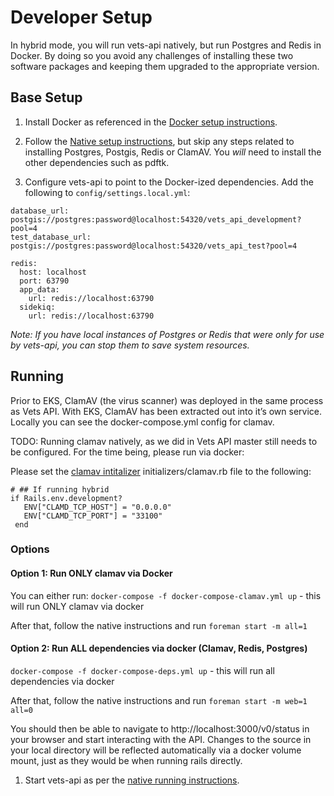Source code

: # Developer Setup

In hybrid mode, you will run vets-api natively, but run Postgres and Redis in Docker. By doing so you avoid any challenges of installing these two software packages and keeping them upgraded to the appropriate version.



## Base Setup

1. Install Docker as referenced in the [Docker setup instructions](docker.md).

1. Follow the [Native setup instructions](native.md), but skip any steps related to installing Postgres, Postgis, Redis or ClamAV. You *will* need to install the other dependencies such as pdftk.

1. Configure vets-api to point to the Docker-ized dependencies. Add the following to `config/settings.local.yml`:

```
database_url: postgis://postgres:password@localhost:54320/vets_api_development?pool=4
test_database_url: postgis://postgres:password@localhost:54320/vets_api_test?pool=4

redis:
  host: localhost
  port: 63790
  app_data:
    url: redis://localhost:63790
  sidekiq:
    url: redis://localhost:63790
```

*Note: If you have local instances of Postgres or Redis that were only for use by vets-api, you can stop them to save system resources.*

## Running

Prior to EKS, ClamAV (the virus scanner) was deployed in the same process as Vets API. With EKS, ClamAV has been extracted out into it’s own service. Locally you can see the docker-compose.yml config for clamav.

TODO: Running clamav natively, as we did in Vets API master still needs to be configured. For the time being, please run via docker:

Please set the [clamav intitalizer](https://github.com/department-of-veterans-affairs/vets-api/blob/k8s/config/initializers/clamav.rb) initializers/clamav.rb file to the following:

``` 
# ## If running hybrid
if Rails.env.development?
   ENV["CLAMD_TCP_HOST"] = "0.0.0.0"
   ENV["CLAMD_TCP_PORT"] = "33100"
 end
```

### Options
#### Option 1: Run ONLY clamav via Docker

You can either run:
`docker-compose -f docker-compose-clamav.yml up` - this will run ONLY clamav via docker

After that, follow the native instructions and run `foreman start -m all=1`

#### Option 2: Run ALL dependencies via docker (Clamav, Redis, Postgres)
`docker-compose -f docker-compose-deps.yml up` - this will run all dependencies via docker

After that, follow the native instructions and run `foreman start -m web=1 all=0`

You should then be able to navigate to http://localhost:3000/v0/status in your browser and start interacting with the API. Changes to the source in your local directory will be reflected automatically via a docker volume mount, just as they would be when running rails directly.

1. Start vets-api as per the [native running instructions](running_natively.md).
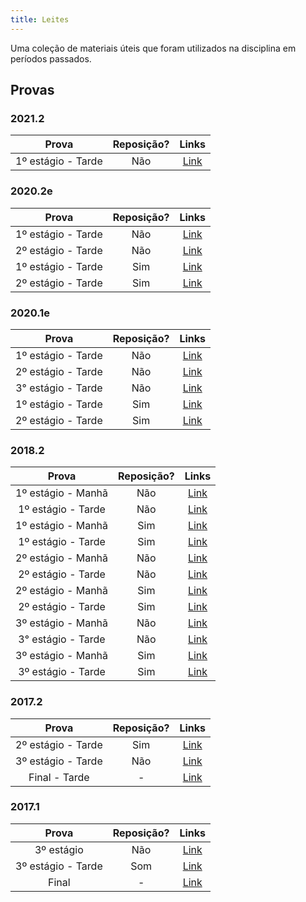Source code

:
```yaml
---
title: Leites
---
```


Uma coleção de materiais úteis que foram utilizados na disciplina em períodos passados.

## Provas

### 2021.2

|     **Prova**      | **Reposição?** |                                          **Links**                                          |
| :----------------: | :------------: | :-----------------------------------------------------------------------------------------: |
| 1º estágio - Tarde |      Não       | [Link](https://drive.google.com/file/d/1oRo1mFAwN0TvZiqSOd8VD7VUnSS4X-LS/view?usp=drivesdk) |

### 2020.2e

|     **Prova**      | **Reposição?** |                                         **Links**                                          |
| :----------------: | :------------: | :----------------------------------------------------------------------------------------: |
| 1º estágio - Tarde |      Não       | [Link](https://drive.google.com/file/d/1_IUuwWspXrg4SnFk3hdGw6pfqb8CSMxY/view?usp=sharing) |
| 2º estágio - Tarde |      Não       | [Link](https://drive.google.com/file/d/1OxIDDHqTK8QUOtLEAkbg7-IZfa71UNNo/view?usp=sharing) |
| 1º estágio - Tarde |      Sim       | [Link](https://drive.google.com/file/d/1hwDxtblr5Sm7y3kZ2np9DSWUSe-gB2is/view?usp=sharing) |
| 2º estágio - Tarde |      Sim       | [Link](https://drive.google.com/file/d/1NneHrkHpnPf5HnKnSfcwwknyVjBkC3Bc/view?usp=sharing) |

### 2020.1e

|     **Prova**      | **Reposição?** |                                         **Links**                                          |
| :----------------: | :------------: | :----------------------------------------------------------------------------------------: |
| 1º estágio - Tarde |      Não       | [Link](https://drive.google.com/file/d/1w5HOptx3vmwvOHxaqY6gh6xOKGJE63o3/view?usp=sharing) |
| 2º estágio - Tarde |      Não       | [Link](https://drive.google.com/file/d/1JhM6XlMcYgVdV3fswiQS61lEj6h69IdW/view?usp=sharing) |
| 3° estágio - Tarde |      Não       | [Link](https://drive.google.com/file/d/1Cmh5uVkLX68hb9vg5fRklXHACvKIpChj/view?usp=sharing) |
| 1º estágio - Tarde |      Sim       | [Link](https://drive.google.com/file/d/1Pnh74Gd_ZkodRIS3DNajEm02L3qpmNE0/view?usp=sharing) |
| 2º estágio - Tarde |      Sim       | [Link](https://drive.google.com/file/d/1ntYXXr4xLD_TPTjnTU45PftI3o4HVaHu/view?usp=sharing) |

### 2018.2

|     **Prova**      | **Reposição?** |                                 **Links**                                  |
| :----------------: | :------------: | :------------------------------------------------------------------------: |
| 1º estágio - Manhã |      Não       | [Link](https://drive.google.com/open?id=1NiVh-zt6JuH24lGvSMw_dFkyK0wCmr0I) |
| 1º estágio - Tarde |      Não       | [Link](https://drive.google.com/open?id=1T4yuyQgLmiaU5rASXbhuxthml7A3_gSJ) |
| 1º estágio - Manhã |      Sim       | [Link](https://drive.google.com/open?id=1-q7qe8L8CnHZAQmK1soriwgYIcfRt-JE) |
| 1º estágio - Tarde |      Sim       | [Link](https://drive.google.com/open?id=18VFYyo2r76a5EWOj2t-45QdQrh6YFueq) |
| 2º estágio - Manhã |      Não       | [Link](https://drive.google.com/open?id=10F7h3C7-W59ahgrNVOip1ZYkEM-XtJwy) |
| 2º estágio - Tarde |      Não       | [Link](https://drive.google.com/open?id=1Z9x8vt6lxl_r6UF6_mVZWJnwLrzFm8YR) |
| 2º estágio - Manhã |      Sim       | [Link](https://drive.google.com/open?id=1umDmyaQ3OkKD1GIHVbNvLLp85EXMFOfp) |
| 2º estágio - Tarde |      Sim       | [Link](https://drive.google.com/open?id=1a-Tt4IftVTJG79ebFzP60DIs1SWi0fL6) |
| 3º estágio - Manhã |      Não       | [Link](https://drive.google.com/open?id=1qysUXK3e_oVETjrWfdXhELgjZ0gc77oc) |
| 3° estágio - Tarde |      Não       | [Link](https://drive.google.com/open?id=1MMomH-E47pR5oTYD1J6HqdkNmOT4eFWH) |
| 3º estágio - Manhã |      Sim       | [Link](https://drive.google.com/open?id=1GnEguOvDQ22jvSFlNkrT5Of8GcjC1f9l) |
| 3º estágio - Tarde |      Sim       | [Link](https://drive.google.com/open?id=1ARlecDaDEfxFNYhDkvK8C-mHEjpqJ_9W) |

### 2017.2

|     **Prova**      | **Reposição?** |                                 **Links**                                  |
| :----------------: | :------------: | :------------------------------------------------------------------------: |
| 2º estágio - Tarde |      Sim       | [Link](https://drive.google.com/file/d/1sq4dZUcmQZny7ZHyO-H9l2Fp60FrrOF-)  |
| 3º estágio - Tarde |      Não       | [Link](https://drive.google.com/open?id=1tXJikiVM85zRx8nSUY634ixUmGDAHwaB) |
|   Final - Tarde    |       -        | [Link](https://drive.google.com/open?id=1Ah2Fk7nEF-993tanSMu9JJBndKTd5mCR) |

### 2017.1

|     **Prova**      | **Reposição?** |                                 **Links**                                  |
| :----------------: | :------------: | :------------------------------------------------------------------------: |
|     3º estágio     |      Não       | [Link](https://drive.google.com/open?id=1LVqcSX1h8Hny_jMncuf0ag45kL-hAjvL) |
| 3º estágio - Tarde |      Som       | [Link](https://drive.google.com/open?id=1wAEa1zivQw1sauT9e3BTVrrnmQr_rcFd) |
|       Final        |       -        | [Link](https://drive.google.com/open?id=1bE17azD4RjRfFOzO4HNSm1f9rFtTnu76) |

════

**ACTIVITY**
The entries must be repeated exactly. Leave the images out.

**YOUR SOLUTION**
Source code

: # Developer Setup

In hybrid mode, you will run vets-api natively, but run Postgres and Redis in Docker. By doing so you avoid any challenges of installing these two software packages and keeping them upgraded to the appropriate version.



## Base Setup

1. Install Docker as referenced in the [Docker setup instructions](docker.md).

1. Follow the [Native setup instructions](native.md), but skip any steps related to installing Postgres, Postgis, Redis or ClamAV. You *will* need to install the other dependencies such as pdftk.

1. Configure vets-api to point to the Docker-ized dependencies. Add the following to `config/settings.local.yml`:

```
database_url: postgis://postgres:password@localhost:54320/vets_api_development?pool=4
test_database_url: postgis://postgres:password@localhost:54320/vets_api_test?pool=4

redis:
  host: localhost
  port: 63790
  app_data:
    url: redis://localhost:63790
  sidekiq:
    url: redis://localhost:63790
```

*Note: If you have local instances of Postgres or Redis that were only for use by vets-api, you can stop them to save system resources.*

## Running

Prior to EKS, ClamAV (the virus scanner) was deployed in the same process as Vets API. With EKS, ClamAV has been extracted out into it’s own service. Locally you can see the docker-compose.yml config for clamav.

TODO: Running clamav natively, as we did in Vets API master still needs to be configured. For the time being, please run via docker:

Please set the [clamav intitalizer](https://github.com/department-of-veterans-affairs/vets-api/blob/k8s/config/initializers/clamav.rb) initializers/clamav.rb file to the following:

``` 
# ## If running hybrid
if Rails.env.development?
   ENV["CLAMD_TCP_HOST"] = "0.0.0.0"
   ENV["CLAMD_TCP_PORT"] = "33100"
 end
```

### Options
#### Option 1: Run ONLY clamav via Docker

You can either run:
`docker-compose -f docker-compose-clamav.yml up` - this will run ONLY clamav via docker

After that, follow the native instructions and run `foreman start -m all=1`

#### Option 2: Run ALL dependencies via docker (Clamav, Redis, Postgres)
`docker-compose -f docker-compose-deps.yml up` - this will run all dependencies via docker

After that, follow the native instructions and run `foreman start -m web=1 all=0`

You should then be able to navigate to http://localhost:3000/v0/status in your browser and start interacting with the API. Changes to the source in your local directory will be reflected automatically via a docker volume mount, just as they would be when running rails directly.

1. Start vets-api as per the [native running instructions](running_natively.md).
Source code

:
```yaml
---
title: Leites
---
```


Uma coleção de materiais úteis que foram utilizados na disciplina em períodos passados.

## Provas

### 2021.2

|     **Prova**      | **Reposição?** |                                          **Links**                                          |
| :----------------: | :------------: | :-----------------------------------------------------------------------------------------: |
| 1º estágio - Tarde |      Não       | [Link](https://drive.google.com/file/d/1oRo1mFAwN0TvZiqSOd8VD7VUnSS4X-LS/view?usp=drivesdk) |

### 2020.2e

|     **Prova**      | **Reposição?** |                                         **Links**                                          |
| :----------------: | :------------: | :----------------------------------------------------------------------------------------: |
| 1º estágio - Tarde |      Não       | [Link](https://drive.google.com/file/d/1_IUuwWspXrg4SnFk3hdGw6pfqb8CSMxY/view?usp=sharing) |
| 2º estágio - Tarde |      Não       | [Link](https://drive.google.com/file/d/1OxIDDHqTK8QUOtLEAkbg7-IZfa71UNNo/view?usp=sharing) |
| 1º estágio - Tarde |      Sim       | [Link](https://drive.google.com/file/d/1hwDxtblr5Sm7y3kZ2np9DSWUSe-gB2is/view?usp=sharing) |
| 2º estágio - Tarde |      Sim       | [Link](https://drive.google.com/file/d/1NneHrkHpnPf5HnKnSfcwwknyVjBkC3Bc/view?usp=sharing) |

### 2020.1e

|     **Prova**      | **Reposição?** |                                         **Links**                                          |
| :----------------: | :------------: | :----------------------------------------------------------------------------------------: |
| 1º estágio - Tarde |      Não       | [Link](https://drive.google.com/file/d/1w5HOptx3vmwvOHxaqY6gh6xOKGJE63o3/view?usp=sharing) |
| 2º estágio - Tarde |      Não       | [Link](https://drive.google.com/file/d/1JhM6XlMcYgVdV3fswiQS61lEj6h69IdW/view?usp=sharing) |
| 3° estágio - Tarde |      Não       | [Link](https://drive.google.com/file/d/1Cmh5uVkLX68hb9vg5fRklXHACvKIpChj/view?usp=sharing) |
| 1º estágio - Tarde |      Sim       | [Link](https://drive.google.com/file/d/1Pnh74Gd_ZkodRIS3DNajEm02L3qpmNE0/view?usp=sharing) |
| 2º estágio - Tarde |      Sim       | [Link](https://drive.google.com/file/d/1ntYXXr4xLD_TPTjnTU45PftI3o4HVaHu/view?usp=sharing) |

### 2018.2

|     **Prova**      | **Reposição?** |                                 **Links**                                  |
| :----------------: | :------------: | :------------------------------------------------------------------------: |
| 1º estágio - Manhã |      Não       | [Link](https://drive.google.com/open?id=1NiVh-zt6JuH24lGvSMw_dFkyK0wCmr0I) |
| 1º estágio - Tarde |      Não       | [Link](https://drive.google.com/open?id=1T4yuyQgLmiaU5rASXbhuxthml7A3_gSJ) |
| 1º estágio - Manhã |      Sim       | [Link](https://drive.google.com/open?id=1-q7qe8L8CnHZAQmK1soriwgYIcfRt-JE) |
| 1º estágio - Tarde |      Sim       | [Link](https://drive.google.com/open?id=18VFYyo2r76a5EWOj2t-45QdQrh6YFueq) |
| 2º estágio - Manhã |      Não       | [Link](https://drive.google.com/open?id=10F7h3C7-W59ahgrNVOip1ZYkEM-XtJwy) |
| 2º estágio - Tarde |      Não       | [Link](https://drive.google.com/open?id=1Z9x8vt6lxl_r6UF6_mVZWJnwLrzFm8YR) |
| 2º estágio - Manhã |      Sim       | [Link](https://drive.google.com/open?id=1umDmyaQ3OkKD1GIHVbNvLLp85EXMFOfp) |
| 2º estágio - Tarde |      Sim       | [Link](https://drive.google.com/open?id=1a-Tt4IftVTJG79ebFzP60DIs1SWi0fL6) |
| 3º estágio - Manhã |      Não       | [Link](https://drive.google.com/open?id=1qysUXK3e_oVETjrWfdXhELgjZ0gc77oc) |
| 3° estágio - Tarde |      Não       | [Link](https://drive.google.com/open?id=1MMomH-E47pR5oTYD1J6HqdkNmOT4eFWH) |
| 3º estágio - Manhã |      Sim       | [Link](https://drive.google.com/open?id=1GnEguOvDQ22jvSFlNkrT5Of8GcjC1f9l) |
| 3º estágio - Tarde |      Sim       | [Link](https://drive.google.com/open?id=1ARlecDaDEfxFNYhDkvK8C-mHEjpqJ_9W) |

### 2017.2

|     **Prova**      | **Reposição?** |                                 **Links**                                  |
| :----------------: | :------------: | :------------------------------------------------------------------------: |
| 2º estágio - Tarde |      Sim       | [Link](https://drive.google.com/file/d/1sq4dZUcmQZny7ZHyO-H9l2Fp60FrrOF-)  |
| 3º estágio - Tarde |      Não       | [Link](https://drive.google.com/open?id=1tXJikiVM85zRx8nSUY634ixUmGDAHwaB) |
|   Final - Tarde    |       -        | [Link](https://drive.google.com/open?id=1Ah2Fk7nEF-993tanSMu9JJBndKTd5mCR) |

### 2017.1

|     **Prova**      | **Reposição?** |                                 **Links**                                  |
| :----------------: | :------------: | :------------------------------------------------------------------------: |
|     3º estágio     |      Não       | [Link](https://drive.google.com/open?id=1LVqcSX1h8Hny_jMncuf0ag45kL-hAjvL) |
| 3º estágio - Tarde |      Som       | [Link](https://drive.google.com/open?id=1wAEa1zivQw1sauT9e3BTVrrnmQr_rcFd) |
|       Final        |       -        | [Link](https://drive.google.com/open?id=1bE17azD4RjRfFOzO4HNSm1f9rFtTnu76) |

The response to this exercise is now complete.